Appellant next argues that respondent’s minimal employment search was not sufficient to fulfill her duty to attempt to rehabilitate.  In particular, we address respondent’s limited search for other employment beyond “looking in the newspaper” and noting management vacancies for which she did not apply.  We agree that respondent’s attempts to obtain higher-paying employment were inadequate to demonstrate her inability to become self-sufficient.  Over the three-year temporary-maintenance period, respondent’s mere inquiry into two positions, without her subsequent application for those or any other positions, does not constitute a reasonable effort to rehabilitate.  Although the district court found that no evidence exists to show that respondent was qualified for a management position, she had the affirmative duty to pursue better employment.  The best way to determine respondent’s qualification is for respondent to apply for a position.

The district court mistakenly relied upon Carrick, 560 N.W.2d at 410-11 (Minn. App. 1997), and Maurer v. Maurer, 607 N.W.2d 176, 180-81 (Minn. App. 2000), rev’d on other grounds, 623 N.W.2d 604 (Minn. 2001), in holding that respondent’s continued employment at the same full-time position that she held during the marriage did not constitute bad-faith underemployment.  Carrick and Maurer addressed the initial establishment of spousal maintenance, while the instant case addresses the modification of a maintenance decree.  Both of those decisions focused on whether the spouse was “underemployed in bad faith” before the district court had entered the decree of dissolution.  Maurer, 607 N.W.2d at 180; Carrick, 560 N.W.2d at 410.  A spouse is not required to search for new employment in the relatively short time between the petition and the dissolution decree.  In contrast, this case involves the duty to attempt rehabilitation during the three-year temporary-maintenance period awarded by the decree of dissolution.

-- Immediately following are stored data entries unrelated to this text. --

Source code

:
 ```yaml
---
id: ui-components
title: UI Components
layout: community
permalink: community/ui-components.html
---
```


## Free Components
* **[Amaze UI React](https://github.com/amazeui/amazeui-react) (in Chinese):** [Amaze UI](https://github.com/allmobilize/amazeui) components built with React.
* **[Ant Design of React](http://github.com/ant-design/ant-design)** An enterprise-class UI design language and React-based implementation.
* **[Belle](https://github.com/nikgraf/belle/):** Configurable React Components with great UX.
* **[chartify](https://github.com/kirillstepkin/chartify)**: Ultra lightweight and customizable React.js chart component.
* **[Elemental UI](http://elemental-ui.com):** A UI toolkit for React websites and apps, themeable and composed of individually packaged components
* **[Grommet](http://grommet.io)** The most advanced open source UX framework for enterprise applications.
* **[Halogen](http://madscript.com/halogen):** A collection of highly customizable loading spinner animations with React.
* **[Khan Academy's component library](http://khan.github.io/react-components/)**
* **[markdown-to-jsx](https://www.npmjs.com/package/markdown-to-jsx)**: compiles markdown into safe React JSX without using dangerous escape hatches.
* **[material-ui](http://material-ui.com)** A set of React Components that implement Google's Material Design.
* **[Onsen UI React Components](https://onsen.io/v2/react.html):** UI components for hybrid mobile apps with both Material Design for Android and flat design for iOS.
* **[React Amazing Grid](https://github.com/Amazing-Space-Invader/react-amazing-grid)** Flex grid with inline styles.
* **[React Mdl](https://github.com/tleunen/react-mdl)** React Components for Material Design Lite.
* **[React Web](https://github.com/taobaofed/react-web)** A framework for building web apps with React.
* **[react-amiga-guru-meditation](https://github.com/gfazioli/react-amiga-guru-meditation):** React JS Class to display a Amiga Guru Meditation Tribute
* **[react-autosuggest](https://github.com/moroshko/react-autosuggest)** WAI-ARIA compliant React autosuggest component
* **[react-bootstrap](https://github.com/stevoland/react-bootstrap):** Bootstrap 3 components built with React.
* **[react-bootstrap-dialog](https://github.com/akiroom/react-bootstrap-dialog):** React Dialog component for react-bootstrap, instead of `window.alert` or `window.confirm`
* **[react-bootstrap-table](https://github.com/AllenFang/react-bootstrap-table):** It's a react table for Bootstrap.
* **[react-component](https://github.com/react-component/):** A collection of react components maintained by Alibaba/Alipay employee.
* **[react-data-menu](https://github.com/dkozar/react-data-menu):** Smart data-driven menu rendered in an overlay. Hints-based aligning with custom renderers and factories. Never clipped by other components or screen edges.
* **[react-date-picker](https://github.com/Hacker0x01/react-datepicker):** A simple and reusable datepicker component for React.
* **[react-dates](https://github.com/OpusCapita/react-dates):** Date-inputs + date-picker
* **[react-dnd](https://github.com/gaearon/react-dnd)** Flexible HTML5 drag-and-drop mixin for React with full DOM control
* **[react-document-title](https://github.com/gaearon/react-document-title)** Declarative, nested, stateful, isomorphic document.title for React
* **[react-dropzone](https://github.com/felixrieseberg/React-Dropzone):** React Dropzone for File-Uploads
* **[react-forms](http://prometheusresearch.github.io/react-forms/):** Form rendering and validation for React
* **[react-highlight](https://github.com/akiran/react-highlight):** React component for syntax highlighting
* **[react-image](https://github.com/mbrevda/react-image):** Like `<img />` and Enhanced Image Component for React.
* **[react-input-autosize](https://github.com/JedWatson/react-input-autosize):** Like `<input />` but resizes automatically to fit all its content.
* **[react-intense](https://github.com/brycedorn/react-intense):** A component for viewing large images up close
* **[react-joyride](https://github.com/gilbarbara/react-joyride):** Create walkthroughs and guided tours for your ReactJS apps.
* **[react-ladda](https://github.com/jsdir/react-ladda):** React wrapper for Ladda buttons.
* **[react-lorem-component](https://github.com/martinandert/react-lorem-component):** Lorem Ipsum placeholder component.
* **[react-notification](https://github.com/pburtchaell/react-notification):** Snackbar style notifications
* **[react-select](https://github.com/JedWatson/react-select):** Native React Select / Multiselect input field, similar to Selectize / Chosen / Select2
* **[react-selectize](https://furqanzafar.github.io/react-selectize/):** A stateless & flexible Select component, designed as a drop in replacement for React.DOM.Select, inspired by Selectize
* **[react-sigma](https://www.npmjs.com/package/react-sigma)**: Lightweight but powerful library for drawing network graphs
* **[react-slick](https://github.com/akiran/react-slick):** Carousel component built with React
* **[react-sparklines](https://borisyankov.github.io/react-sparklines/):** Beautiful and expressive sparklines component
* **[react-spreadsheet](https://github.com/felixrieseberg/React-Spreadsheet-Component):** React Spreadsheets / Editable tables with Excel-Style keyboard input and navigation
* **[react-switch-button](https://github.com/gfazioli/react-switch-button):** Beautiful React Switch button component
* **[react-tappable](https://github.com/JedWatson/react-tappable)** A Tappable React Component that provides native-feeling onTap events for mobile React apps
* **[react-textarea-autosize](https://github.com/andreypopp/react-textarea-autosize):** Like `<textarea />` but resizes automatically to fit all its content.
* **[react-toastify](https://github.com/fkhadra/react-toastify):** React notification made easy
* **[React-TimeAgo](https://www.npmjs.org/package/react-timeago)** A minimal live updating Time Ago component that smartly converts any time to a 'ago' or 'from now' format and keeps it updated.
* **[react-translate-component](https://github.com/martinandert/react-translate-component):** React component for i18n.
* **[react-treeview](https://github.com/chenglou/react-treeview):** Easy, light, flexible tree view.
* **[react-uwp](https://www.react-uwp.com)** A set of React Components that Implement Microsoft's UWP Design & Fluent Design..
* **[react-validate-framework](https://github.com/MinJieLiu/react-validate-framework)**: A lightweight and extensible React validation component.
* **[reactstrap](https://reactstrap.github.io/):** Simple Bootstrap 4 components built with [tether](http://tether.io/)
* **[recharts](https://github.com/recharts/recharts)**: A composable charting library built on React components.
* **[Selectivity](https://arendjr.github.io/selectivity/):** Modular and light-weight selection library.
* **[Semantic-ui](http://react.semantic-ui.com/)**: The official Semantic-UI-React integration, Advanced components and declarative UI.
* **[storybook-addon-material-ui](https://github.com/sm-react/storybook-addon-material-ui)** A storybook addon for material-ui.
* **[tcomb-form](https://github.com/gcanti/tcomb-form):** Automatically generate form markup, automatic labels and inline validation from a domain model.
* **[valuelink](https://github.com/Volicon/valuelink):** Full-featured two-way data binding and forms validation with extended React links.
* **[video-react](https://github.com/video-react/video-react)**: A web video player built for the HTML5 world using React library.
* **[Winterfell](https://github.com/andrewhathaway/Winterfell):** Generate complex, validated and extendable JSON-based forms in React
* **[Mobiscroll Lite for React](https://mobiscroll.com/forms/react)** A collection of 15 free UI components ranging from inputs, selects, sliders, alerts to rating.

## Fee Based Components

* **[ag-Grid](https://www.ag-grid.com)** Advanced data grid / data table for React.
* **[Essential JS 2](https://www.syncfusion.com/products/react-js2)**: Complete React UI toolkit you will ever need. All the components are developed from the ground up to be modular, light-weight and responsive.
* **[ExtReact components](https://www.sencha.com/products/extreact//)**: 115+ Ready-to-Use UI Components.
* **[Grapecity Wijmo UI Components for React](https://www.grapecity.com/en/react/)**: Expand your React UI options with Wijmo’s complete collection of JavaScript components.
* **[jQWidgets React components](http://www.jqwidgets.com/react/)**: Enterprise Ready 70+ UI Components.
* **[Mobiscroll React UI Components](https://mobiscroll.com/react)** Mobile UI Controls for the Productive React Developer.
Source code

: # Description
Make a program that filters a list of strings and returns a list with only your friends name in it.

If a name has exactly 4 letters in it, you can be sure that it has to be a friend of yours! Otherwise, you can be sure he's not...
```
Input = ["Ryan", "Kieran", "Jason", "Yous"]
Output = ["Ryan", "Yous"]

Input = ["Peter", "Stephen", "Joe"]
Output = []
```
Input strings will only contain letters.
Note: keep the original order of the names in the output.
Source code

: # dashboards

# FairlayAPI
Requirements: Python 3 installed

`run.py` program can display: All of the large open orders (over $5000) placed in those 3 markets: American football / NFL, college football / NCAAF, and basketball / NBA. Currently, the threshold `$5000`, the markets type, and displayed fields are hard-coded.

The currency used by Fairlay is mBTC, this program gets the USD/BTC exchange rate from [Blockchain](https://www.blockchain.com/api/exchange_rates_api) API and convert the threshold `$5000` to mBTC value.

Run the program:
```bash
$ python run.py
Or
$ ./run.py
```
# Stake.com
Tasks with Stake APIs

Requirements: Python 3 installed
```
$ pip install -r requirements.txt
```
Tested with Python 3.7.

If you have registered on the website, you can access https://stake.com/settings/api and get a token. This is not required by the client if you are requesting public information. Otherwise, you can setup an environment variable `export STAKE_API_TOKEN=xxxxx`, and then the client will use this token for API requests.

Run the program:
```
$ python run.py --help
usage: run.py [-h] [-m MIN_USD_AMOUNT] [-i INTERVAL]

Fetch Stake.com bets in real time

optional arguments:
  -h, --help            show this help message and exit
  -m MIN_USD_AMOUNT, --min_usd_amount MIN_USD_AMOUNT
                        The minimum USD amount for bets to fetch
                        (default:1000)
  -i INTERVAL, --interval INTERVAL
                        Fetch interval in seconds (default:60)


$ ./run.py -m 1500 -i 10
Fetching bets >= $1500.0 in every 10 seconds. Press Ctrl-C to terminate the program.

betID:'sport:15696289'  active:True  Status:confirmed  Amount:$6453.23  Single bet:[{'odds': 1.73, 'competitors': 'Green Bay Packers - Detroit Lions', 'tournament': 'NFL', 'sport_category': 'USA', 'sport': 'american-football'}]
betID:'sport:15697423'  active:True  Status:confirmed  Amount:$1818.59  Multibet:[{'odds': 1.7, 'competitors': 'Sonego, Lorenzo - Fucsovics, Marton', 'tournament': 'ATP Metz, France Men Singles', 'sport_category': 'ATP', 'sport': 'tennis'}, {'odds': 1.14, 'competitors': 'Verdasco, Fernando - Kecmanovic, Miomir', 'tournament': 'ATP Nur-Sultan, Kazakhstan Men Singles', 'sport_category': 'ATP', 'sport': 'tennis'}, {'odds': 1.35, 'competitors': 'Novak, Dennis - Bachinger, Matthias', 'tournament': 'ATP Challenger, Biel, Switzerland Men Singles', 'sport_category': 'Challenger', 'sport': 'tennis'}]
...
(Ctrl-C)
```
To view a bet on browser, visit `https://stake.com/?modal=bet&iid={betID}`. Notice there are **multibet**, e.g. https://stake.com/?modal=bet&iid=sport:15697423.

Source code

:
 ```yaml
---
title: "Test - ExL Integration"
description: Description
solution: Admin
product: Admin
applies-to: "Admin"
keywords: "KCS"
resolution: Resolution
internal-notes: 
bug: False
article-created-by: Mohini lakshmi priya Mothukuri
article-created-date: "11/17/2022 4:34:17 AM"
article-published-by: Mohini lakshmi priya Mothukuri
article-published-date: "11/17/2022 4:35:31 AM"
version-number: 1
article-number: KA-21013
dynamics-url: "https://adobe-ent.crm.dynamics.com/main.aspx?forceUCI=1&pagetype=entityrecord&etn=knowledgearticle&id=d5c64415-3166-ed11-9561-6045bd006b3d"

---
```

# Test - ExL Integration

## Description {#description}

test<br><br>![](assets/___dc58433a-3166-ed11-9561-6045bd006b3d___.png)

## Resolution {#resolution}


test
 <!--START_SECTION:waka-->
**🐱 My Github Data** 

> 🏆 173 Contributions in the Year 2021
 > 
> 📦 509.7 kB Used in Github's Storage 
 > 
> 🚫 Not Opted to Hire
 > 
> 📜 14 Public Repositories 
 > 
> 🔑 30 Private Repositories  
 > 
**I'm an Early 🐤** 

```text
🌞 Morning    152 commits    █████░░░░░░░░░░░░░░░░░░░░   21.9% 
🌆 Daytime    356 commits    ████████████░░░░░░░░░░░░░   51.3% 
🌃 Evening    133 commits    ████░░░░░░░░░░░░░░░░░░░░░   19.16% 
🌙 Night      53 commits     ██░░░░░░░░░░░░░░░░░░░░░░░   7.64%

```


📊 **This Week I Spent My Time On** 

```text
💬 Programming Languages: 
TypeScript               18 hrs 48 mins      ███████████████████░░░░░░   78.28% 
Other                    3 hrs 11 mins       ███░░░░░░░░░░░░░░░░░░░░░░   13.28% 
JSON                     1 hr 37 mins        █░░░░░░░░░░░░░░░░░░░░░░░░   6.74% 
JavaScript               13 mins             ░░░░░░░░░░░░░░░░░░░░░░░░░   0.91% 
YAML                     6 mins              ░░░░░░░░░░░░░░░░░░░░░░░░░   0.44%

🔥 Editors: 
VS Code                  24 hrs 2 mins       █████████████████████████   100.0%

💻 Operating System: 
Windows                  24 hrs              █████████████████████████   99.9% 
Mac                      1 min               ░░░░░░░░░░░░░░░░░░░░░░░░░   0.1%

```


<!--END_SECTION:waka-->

Because the district court clearly erred in finding that respondent made a reasonable attempt to rehabilitate, its determination that this case involved a substantial change in circumstances is defective.  Therefore, we reverse the award of permanent spousal maintenance.


[1] The Hecker court’s concurring opinion makes a similar conclusion that the recipient spouse’s “failure to achieve self-sufficiency appears from the record to be more a failure to make an effort to become self-sufficient than an actual failure to become self-sufficient.”  Hecker, 568 N.W.2d at 710 n.1.